WHAT IS BEING ASKED -> Output exactly the span of lines beginning with the one that holds "I will try to setup" and ending with the last line of the data below.

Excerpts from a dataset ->
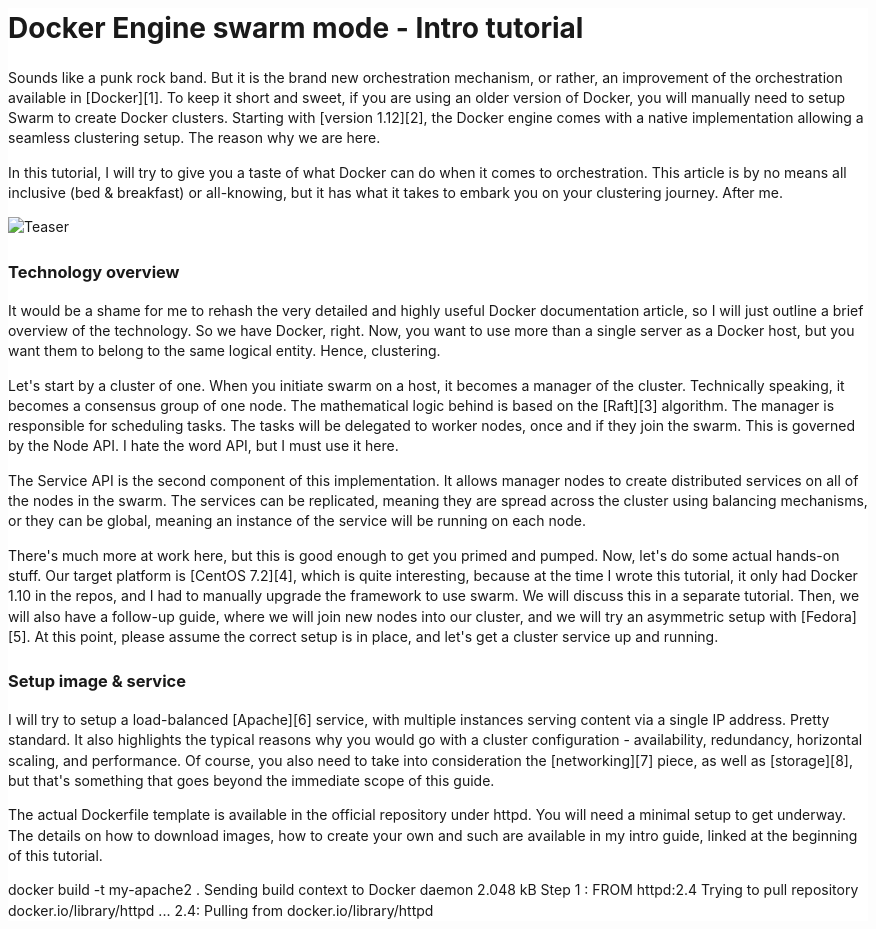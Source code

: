 Docker Engine swarm mode - Intro tutorial
============================

Sounds like a punk rock band. But it is the brand new orchestration mechanism, or rather, an improvement of the orchestration available in [Docker][1]. To keep it short and sweet, if you are using an older version of Docker, you will manually need to setup Swarm to create Docker clusters. Starting with [version 1.12][2], the Docker engine comes with a native implementation allowing a seamless clustering setup. The reason why we are here.

In this tutorial, I will try to give you a taste of what Docker can do when it comes to orchestration. This article is by no means all inclusive (bed & breakfast) or all-knowing, but it has what it takes to embark you on your clustering journey. After me.

![Teaser](http://www.dedoimedo.com/images/computers-years/2016-2/docker-swarm-teaser.jpg)

### Technology overview

It would be a shame for me to rehash the very detailed and highly useful Docker documentation article, so I will just outline a brief overview of the technology. So we have Docker, right. Now, you want to use more than a single server as a Docker host, but you want them to belong to the same logical entity. Hence, clustering.

Let's start by a cluster of one. When you initiate swarm on a host, it becomes a manager of the cluster. Technically speaking, it becomes a consensus group of one node. The mathematical logic behind is based on the [Raft][3] algorithm. The manager is responsible for scheduling tasks. The tasks will be delegated to worker nodes, once and if they join the swarm. This is governed by the Node API. I hate the word API, but I must use it here.

The Service API is the second component of this implementation. It allows manager nodes to create distributed services on all of the nodes in the swarm. The services can be replicated, meaning they are spread across the cluster using balancing mechanisms, or they can be global, meaning an instance of the service will be running on each node.

There's much more at work here, but this is good enough to get you primed and pumped. Now, let's do some actual hands-on stuff. Our target platform is [CentOS 7.2][4], which is quite interesting, because at the time I wrote this tutorial, it only had Docker 1.10 in the repos, and I had to manually upgrade the framework to use swarm. We will discuss this in a separate tutorial. Then, we will also have a follow-up guide, where we will join new nodes into our cluster, and we will try an asymmetric setup with [Fedora][5]. At this point, please assume the correct setup is in place, and let's get a cluster service up and running.

### Setup image & service

I will try to setup a load-balanced [Apache][6] service, with multiple instances serving content via a single IP address. Pretty standard. It also highlights the typical reasons why you would go with a cluster configuration - availability, redundancy, horizontal scaling, and performance. Of course, you also need to take into consideration the [networking][7] piece, as well as [storage][8], but that's something that goes beyond the immediate scope of this guide.

The actual Dockerfile template is available in the official repository under httpd. You will need a minimal setup to get underway. The details on how to download images, how to create your own and such are available in my intro guide, linked at the beginning of this tutorial.

docker build -t my-apache2 .
Sending build context to Docker daemon 2.048 kB
Step 1 : FROM httpd:2.4
Trying to pull repository docker.io/library/httpd ...
2.4: Pulling from docker.io/library/httpd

FINISHED EXERCISE ->
I will try to setup a load-balanced [Apache][6] service, with multiple instances serving content via a single IP address. Pretty standard. It also highlights the typical reasons why you would go with a cluster configuration - availability, redundancy, horizontal scaling, and performance. Of course, you also need to take into consideration the [networking][7] piece, as well as [storage][8], but that's something that goes beyond the immediate scope of this guide.

The actual Dockerfile template is available in the official repository under httpd. You will need a minimal setup to get underway. The details on how to download images, how to create your own and such are available in my intro guide, linked at the beginning of this tutorial.

docker build -t my-apache2 .
Sending build context to Docker daemon 2.048 kB
Step 1 : FROM httpd:2.4
Trying to pull repository docker.io/library/httpd ...
2.4: Pulling from docker.io/library/httpd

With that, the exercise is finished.